It sounds like something out of a sci-fi movie, but it's a wild possibility scientists are actually exploring: how to fit a space station inside an asteroid.
Why would we attempt such a bizarre feat of astro-engineering? Because the spin of the asteroid would create enough gravity for mining equipment to be effectively used, giving us a way to tap into the rich minerals and deposits inside these celestial rocks.
In addition, researchers suggest the asteroid's rocky hull could also help keep the mining station safe from the dangers of being out in space – cosmic ray radiation and all.
This crazy idea might just be possible, according to a new study from astrophysicists at the University of Vienna in Austria, who applied some advanced gravity models to a hypothetical asteroid measuring 500 metres by 390 metres (1,640 feet by 1,280 feet).
"Loads resulting from centrifugal forces... [make] a space station in the cavern of a mined asteroid feasible," write the researchers, though there are a lot of unknowns here – the right dimensions and materials would need to be chosen, and the asteroid would need to be strong enough to support a station.
"Practical applications will crucially depend on knowing not only the composition but also the internal structure of candidate bodies," adds the team. "As missions to these asteroids seem inevitable for such studies, decisions on inhabiting such asteroids may only be possible after mining operations have started."
While the dimensions of the asteroid used in the scientists' models roughly match some space rocks we've already observed – including 3757 Anagolay, 99942 Apophis and 3361 Orpheus – much of the composition of these asteroids isn't known at the moment.
With that in mind, it's too early to start working on an asteroid mining station just yet.

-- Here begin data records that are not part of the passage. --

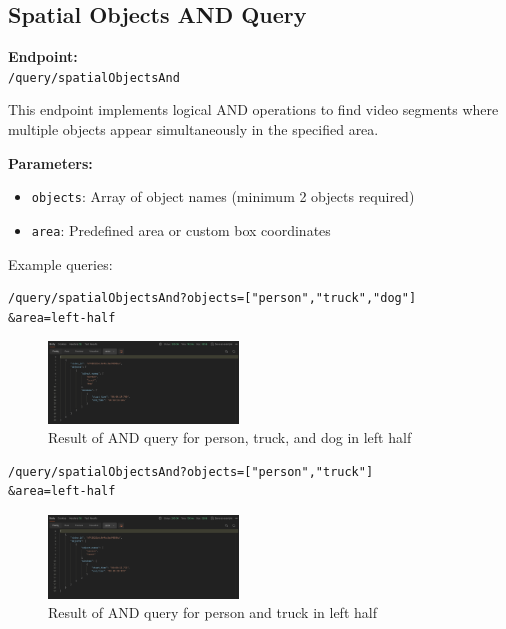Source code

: \documentclass[conference]{IEEEtran}
\begin{document}
\subsection{Spatial Objects AND Query}
\textbf{Endpoint:} \\ 
\texttt{/query/spatialObjectsAnd}

This endpoint implements logical AND operations to find video segments where multiple objects appear simultaneously in the specified area.

\textbf{Parameters:}
\begin{itemize}
    \item \texttt{objects}: Array of object names (minimum 2 objects required)
    \item \texttt{area}: Predefined area or custom box coordinates
\end{itemize}

Example queries:\\
\begin{minipage}{\linewidth}
\scriptsize
\begin{verbatim}
/query/spatialObjectsAnd?objects=["person","truck","dog"]
&area=left-half
\end{verbatim}
\end{minipage}

\begin{figure}[H]
    \centering
    \includegraphics[width=0.45\textwidth]{3.jpeg}
    \caption{Result of AND query for person, truck, and dog in left half}
    \label{fig:query3}
\end{figure}

\begin{minipage}{\linewidth}
\scriptsize
\begin{verbatim}
/query/spatialObjectsAnd?objects=["person","truck"]
&area=left-half
\end{verbatim}
\end{minipage}

\begin{figure}[H]
    \centering
    \includegraphics[width=0.45\textwidth]{4.jpeg}
    \caption{Result of AND query for person and truck in left half}
    \label{fig:query4}
\end{figure}
\end{document}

Nevertheless, the study – which hasn't yet been peer-reviewed – concludes that something like this might be workable, perhaps using a metal cylinder to house a habitat and equipment.

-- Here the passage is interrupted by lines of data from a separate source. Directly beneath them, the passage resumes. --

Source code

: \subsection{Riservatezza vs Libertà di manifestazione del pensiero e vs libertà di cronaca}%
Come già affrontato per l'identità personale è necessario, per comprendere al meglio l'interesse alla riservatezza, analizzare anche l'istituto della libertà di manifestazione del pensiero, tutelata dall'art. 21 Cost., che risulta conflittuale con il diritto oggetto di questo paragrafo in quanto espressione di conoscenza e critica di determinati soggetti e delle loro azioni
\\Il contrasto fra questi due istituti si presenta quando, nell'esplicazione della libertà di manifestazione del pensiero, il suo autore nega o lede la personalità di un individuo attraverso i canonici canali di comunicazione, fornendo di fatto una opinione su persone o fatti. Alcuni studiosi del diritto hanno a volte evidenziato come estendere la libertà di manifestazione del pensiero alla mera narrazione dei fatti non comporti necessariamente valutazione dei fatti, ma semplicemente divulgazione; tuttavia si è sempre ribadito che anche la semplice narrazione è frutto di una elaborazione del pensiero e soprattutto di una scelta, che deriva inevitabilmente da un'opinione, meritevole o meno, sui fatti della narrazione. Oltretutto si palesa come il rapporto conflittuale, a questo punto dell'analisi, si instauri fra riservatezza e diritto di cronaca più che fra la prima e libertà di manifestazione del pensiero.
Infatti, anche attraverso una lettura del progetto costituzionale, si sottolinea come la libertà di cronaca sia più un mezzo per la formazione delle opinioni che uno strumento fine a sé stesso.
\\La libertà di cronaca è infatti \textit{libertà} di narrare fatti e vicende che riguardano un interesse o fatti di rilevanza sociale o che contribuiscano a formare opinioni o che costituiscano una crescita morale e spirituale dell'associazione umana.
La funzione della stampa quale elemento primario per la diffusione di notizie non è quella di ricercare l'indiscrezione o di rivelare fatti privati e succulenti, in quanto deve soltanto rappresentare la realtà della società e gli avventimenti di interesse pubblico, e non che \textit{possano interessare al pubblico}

"If we find an asteroid that's stable enough, we might not need these aluminium walls or anything, you might just be able to use the entire asteroid as a space station," one of the team, astrophysicist Thomas Maindl, told Leah Crane at New Scientist.
In the numbers crunched by Maindl and his colleagues, it was assumed that the asteroid was made of solid stone, and that gravity 38 percent as strong as that on Earth would be needed to keep a space station in place – and to prevent mining equipment from floating off into space.
To reach that level, and to keep humans and robot workers in place on the rock, the asteroid would need to spin between one and three times a minute, to produce enough centrifugal force, the researchers calculate.
A lot of preparation work would be required to make this a reality, of course. We'd need to know the asteroid wasn't in any danger of splitting apart, for example. If it were stable, though, then hypothetically we could carve out anything from a small outpost to a more expansive space station.
Asteroid mining is a big deal: there's a good chance these interstellar rocks and other Near-Earth Objects might give us the resources we need to travel deeper into space, without having to rely solely on Earth for supplies and fuel.
If we're going to set up permanent homes outside of this planet, then it makes sense to use what's close by to build and power them – which is where asteroid mining comes in. This new study gives one possible way of making that happen more easily.
However, the asteroid would need to be carefully monitored as it was mined, just in case its rotation threatened to slow down, or the rock itself was in danger of falling apart. Maindl himself admits we're still a long way off.
"The border between science and science fiction here is sort of blurry," Maindl told New Scientist. "My gut feeling is that it will be at least 20 years before any asteroid mining happens, let alone something like this."
The team's paper is available on the arXiv.org pre-print site.